Task requirements: The records that follow are to be printed exactly, with no images.

Task inputs:
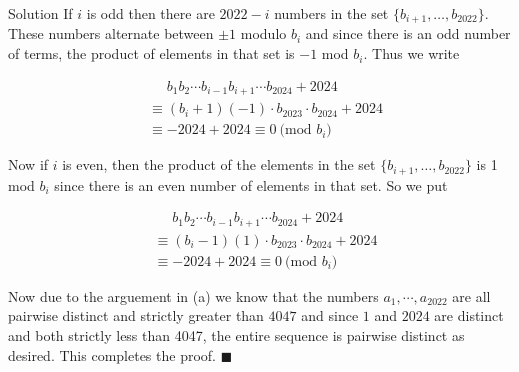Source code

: \documentclass{article}
\begin{document}
\begin{solution}{Solution}
If $i$ is odd then there are $2022 - i$ numbers in the set
$\{ b_{i+1}, \ldots, b_{2022} \}$. These numbers alternate between $\pm 1$
modulo $b_i$ and since there is an odd number of terms, the product of
elements in that set is $-1$ mod $b_i$. Thus we write

\[
\begin{aligned}
&\phantom{\equiv} b_1 b_2 \cdots b_{i-1} b_{i+1} \cdots b_{2024} + 2024\\
&\equiv (b_i + 1)(-1)\cdot b_{2023} \cdot b_{2024} + 2024\\
&\equiv
-2024 + 2024 \equiv 0 \ \text{(mod } b_i)
\end{aligned}
\]

Now if $i$ is even, then the product of the elements in the set
$\{ b_{i+1},\ldots, b_{2022} \}$ is 1 mod $b_i$ since there is an even
number of elements in that set. So we put

\[
\begin{aligned}
&\phantom{\equiv} b_1 b_2 \cdots b_{i-1} b_{i+1} \cdots b_{2024} + 2024\\
&\equiv (b_i - 1)(1)\cdot b_{2023} \cdot b_{2024} + 2024\\
&\equiv
-2024 + 2024 \equiv 0 \ \text{(mod } b_i)
\end{aligned}
\]

Now due to the arguement in (a) we know that the numbers $a_1, \cdots,
a_{2022}$ are all pairwise distinct and strictly greater than $4047$
and since $1$ and $2024$ are distinct and both strictly less than 4047,
the entire sequence is pairwise distinct as desired. This completes the
proof. $\blacksquare$

\end{solution}
\end{document}

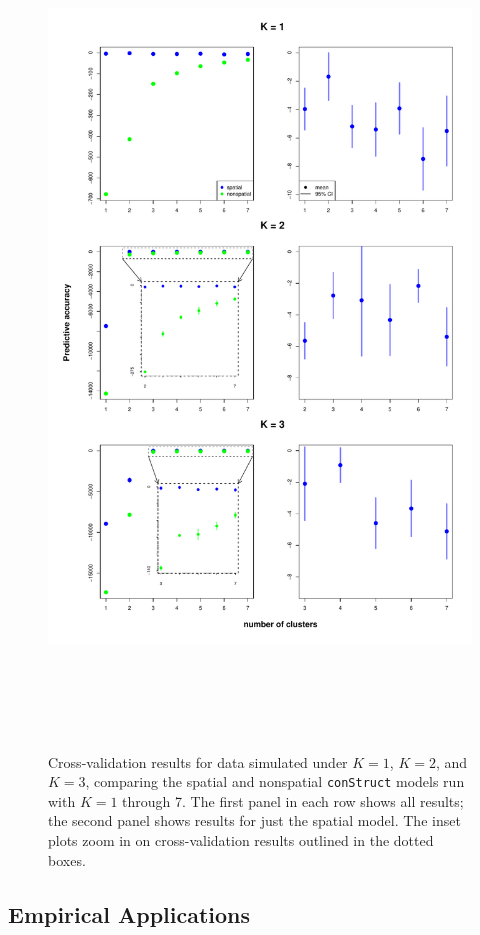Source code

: \documentclass[12pt]{article}
\begin{document}
\begin{figure}
	\centering
		{\includegraphics[width=6in,height=8.5in]{figs/sims/xvals.pdf}}
	\caption{
	Cross-validation results for data simulated under $K=1$, $K=2$, and $K=3$, 
	comparing the spatial and nonspatial \texttt{conStruct} models run with $K=1$ through 7.  
	The first panel in each row shows all results; 
	the second panel shows results for just the spatial model.
	The inset plots zoom in on cross-validation results outlined in the dotted boxes.
    }\label{xvals}
\end{figure}

\subsection*{Empirical Applications}
\end{document}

Output:
Source code

: \documentclass{article}
\begin{document}
\begin{solution}{Solution}
If $i$ is odd then there are $2022 - i$ numbers in the set
$\{ b_{i+1}, \ldots, b_{2022} \}$. These numbers alternate between $\pm 1$
modulo $b_i$ and since there is an odd number of terms, the product of
elements in that set is $-1$ mod $b_i$. Thus we write

\[
\begin{aligned}
&\phantom{\equiv} b_1 b_2 \cdots b_{i-1} b_{i+1} \cdots b_{2024} + 2024\\
&\equiv (b_i + 1)(-1)\cdot b_{2023} \cdot b_{2024} + 2024\\
&\equiv
-2024 + 2024 \equiv 0 \ \text{(mod } b_i)
\end{aligned}
\]

Now if $i$ is even, then the product of the elements in the set
$\{ b_{i+1},\ldots, b_{2022} \}$ is 1 mod $b_i$ since there is an even
number of elements in that set. So we put

\[
\begin{aligned}
&\phantom{\equiv} b_1 b_2 \cdots b_{i-1} b_{i+1} \cdots b_{2024} + 2024\\
&\equiv (b_i - 1)(1)\cdot b_{2023} \cdot b_{2024} + 2024\\
&\equiv
-2024 + 2024 \equiv 0 \ \text{(mod } b_i)
\end{aligned}
\]

Now due to the arguement in (a) we know that the numbers $a_1, \cdots,
a_{2022}$ are all pairwise distinct and strictly greater than $4047$
and since $1$ and $2024$ are distinct and both strictly less than 4047,
the entire sequence is pairwise distinct as desired. This completes the
proof. $\blacksquare$

\end{solution}
\end{document}

Source code

: \documentclass[12pt]{article}
\begin{document}
\begin{figure}
	\centering
		{\includegraphics[width=6in,height=8.5in]{figs/sims/xvals.pdf}}
	\caption{
	Cross-validation results for data simulated under $K=1$, $K=2$, and $K=3$, 
	comparing the spatial and nonspatial \texttt{conStruct} models run with $K=1$ through 7.  
	The first panel in each row shows all results; 
	the second panel shows results for just the spatial model.
	The inset plots zoom in on cross-validation results outlined in the dotted boxes.
    }\label{xvals}
\end{figure}

\subsection*{Empirical Applications}
\end{document}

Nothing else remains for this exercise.